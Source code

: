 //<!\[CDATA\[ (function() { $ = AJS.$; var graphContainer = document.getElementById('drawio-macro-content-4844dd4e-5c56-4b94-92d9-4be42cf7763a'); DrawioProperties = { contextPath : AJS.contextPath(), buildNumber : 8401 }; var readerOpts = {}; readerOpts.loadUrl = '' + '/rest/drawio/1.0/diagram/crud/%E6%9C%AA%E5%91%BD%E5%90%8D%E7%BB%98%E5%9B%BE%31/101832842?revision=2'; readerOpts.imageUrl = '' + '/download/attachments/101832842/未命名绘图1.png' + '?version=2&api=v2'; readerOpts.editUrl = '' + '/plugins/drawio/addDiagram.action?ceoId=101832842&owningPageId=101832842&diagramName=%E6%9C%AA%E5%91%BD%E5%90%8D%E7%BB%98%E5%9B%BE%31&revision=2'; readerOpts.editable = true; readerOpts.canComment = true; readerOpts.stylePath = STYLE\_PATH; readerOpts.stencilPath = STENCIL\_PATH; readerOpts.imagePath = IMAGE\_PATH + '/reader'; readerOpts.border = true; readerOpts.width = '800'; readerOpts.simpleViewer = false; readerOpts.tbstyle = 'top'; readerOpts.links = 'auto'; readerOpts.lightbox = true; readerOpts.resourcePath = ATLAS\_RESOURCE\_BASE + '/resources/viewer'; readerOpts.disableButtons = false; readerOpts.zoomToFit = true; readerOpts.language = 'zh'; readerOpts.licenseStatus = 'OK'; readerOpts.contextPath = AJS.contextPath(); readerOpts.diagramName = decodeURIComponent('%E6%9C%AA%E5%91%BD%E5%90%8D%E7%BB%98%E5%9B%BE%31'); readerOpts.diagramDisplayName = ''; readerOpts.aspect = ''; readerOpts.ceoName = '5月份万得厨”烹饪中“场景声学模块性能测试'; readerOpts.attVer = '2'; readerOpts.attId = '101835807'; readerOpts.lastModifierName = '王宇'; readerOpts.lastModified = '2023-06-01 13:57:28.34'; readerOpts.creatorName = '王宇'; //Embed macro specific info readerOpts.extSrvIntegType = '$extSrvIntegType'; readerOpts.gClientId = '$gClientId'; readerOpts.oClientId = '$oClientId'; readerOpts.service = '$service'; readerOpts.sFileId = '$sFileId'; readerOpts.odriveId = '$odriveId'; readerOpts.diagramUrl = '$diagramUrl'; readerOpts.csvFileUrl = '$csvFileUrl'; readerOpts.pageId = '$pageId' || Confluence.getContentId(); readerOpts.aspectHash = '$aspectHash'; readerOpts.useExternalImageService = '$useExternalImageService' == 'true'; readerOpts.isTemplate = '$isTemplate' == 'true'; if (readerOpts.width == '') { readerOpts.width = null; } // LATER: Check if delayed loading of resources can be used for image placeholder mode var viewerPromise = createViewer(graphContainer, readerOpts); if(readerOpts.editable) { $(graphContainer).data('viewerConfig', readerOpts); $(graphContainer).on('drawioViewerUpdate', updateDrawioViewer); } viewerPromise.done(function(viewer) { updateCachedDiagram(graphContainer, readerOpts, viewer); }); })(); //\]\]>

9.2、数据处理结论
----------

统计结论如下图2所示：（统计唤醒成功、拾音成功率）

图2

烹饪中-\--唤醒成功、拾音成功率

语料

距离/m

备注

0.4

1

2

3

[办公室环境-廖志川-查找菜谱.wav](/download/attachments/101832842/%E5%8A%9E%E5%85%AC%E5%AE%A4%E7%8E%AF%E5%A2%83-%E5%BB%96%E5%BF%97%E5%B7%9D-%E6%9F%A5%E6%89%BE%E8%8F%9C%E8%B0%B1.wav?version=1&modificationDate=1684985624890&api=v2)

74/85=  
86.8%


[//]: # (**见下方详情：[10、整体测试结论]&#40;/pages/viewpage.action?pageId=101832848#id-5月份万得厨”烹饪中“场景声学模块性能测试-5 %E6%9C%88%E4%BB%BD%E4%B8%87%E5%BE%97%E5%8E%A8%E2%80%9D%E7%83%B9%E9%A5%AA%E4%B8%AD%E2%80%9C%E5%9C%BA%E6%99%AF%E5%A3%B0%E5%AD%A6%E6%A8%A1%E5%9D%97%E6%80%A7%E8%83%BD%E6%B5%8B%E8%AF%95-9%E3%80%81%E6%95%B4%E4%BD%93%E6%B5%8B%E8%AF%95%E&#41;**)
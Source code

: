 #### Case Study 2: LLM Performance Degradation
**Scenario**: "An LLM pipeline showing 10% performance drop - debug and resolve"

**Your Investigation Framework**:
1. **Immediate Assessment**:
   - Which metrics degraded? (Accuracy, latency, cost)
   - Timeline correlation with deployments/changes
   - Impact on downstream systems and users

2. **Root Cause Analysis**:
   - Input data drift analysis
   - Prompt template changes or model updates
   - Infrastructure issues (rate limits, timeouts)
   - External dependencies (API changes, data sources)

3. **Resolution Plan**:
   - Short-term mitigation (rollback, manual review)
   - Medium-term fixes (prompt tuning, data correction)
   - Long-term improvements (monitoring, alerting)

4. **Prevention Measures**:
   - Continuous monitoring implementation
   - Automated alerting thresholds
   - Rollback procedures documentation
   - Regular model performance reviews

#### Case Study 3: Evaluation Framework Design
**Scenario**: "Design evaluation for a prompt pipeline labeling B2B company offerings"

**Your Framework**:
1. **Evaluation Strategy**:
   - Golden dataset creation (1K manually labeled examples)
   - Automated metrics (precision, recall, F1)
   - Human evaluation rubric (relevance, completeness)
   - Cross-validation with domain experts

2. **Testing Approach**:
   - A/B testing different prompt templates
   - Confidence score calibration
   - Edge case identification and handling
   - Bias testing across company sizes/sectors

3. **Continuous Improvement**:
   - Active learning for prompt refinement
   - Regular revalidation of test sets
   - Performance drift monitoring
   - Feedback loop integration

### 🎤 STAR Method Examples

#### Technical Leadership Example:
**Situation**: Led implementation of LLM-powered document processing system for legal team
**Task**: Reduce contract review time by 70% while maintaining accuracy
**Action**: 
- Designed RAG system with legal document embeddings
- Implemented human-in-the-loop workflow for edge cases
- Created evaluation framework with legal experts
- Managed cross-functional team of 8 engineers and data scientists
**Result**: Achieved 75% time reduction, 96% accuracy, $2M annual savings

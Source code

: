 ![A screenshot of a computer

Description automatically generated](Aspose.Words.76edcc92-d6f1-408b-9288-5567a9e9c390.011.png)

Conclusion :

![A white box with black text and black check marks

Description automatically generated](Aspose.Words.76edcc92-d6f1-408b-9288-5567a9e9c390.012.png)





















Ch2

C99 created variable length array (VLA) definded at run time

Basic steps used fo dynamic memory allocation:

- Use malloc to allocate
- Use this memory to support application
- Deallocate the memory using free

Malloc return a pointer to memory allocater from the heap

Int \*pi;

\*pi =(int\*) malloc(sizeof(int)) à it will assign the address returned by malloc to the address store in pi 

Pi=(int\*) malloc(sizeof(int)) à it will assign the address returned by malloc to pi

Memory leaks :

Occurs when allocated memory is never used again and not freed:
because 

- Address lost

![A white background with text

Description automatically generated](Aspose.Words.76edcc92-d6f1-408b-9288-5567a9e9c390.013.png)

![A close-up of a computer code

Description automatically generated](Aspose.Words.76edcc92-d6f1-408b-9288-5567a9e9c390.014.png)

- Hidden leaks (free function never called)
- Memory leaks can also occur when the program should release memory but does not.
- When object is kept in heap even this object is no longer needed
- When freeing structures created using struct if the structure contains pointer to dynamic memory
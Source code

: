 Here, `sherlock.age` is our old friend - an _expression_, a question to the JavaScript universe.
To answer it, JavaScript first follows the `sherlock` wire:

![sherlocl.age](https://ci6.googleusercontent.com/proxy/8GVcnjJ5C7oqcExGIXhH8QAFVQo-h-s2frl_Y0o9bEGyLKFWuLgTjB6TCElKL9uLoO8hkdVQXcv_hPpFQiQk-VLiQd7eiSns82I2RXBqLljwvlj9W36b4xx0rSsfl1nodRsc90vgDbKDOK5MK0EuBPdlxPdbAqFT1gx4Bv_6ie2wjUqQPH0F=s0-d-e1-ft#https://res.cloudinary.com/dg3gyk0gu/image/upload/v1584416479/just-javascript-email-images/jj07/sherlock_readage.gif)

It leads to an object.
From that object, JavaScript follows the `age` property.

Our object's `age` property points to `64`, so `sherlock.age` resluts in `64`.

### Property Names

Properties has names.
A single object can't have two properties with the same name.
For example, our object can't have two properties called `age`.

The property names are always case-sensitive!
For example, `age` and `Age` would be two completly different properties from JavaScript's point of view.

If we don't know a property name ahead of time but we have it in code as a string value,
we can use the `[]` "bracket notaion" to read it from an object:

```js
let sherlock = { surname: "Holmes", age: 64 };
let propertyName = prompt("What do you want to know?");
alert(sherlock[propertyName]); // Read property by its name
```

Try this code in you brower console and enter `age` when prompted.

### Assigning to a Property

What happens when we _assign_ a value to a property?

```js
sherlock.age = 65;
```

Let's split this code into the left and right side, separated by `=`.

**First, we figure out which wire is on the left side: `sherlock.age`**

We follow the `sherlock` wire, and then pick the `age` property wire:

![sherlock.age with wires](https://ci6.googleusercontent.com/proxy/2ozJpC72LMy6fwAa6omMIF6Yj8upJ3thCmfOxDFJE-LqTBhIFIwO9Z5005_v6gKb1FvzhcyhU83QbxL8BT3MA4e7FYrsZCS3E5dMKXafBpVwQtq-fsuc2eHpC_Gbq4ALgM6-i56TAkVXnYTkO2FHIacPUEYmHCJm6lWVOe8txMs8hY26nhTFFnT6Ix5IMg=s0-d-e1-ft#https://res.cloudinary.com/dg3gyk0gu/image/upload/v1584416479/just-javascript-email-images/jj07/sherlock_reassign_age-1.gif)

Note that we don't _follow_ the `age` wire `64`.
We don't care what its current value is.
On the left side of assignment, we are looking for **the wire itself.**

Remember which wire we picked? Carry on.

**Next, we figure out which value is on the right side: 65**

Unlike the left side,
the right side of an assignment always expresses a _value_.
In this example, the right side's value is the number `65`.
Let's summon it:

···

#### To do:
What you give back should be only the lines of the records above, starting at the line with "- Deallocate the memory using free" and ending at the line with "store in pi", restated word for word.

#### Result of the exercise:
- Deallocate the memory using free

Malloc return a pointer to memory allocater from the heap

Int \*pi;

\*pi =(int\*) malloc(sizeof(int)) à it will assign the address returned by malloc to the address store in pi 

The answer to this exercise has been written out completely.